Figure 1.

Structural and molecular depiction of interleukin 36 receptor (IL-36R) signaling cascade. Upon binding to its agonists (IL-36α, IL-36β, or IL-36γ), IL-36R heterdimerizes with its co-receptor IL-1R3 (IL-1RAcP). The formation of the IL-36R/IL-36/IL-1R3 complex results in the recruitment of MyD88 and IRAKs, which subsequently activates the MAPK and NFKB pathways. Activation of MAPK results in the transcription of inflammatory genes regulated by AP-1, while the phosphorylation of IKβα (a negative regulator of NF_KB) by Ikβ kinase leads to the translocation of NF_KB to the nucleus, which aids in the transcription of genes important for mediating inflammation.

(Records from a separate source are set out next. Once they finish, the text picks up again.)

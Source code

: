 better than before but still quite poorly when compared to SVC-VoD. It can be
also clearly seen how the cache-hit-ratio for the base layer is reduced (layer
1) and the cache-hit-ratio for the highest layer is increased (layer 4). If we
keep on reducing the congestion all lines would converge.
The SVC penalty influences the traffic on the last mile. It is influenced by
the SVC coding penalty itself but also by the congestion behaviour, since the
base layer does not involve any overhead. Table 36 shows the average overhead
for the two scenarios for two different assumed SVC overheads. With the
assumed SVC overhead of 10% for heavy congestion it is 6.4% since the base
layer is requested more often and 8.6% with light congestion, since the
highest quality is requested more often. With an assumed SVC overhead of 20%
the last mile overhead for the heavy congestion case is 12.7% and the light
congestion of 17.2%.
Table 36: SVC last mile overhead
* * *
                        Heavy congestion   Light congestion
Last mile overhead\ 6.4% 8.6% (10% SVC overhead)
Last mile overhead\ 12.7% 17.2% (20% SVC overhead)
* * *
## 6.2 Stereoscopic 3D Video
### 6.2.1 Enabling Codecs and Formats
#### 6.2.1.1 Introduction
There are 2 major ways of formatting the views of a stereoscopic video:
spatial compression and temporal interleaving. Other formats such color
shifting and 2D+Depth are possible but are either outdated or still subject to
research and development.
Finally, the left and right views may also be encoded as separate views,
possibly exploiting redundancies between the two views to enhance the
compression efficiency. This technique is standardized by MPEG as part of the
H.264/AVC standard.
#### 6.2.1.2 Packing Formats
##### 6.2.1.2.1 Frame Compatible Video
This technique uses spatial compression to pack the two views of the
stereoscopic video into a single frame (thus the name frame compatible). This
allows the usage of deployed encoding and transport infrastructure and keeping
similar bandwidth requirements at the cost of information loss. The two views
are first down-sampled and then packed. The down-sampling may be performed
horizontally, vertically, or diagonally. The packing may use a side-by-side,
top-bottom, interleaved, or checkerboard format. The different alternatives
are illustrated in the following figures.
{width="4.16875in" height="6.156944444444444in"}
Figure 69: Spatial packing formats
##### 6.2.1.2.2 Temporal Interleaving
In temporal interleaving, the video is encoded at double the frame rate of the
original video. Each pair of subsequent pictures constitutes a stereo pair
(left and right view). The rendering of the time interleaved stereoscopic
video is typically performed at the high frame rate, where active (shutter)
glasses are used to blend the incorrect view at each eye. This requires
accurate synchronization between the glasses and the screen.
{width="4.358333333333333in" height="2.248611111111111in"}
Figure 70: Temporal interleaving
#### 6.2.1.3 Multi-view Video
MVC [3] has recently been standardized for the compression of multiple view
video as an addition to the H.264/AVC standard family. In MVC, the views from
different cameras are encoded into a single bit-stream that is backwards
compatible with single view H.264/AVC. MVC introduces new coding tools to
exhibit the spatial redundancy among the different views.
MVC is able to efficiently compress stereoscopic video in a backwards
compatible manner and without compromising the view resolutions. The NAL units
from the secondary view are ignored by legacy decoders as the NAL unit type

The IL-36R mediated activation of pro-inflammatory gene expression can be inhibited by IL-36Ra or IL-38. Extracellular domain (ECD), toll/interleukin-1 receptor domain (TIR), myeloid differentiation primary response 88 (MyD88), interleukin-1 receptor associated kinases like 1 and 2 (IRAKs), mitogen-activated protein kinase (MAPK), activator protein-1 (AP-1), NF-Kappa-B Inhibitor Alpha (IKβα), and nuclear factor kappa light chain enhancer of activated B cells (NF_KB), CCl, C-C motif chemokine ligand; CXCL, C-X-C motif chemokine ligand; IFN, interferon.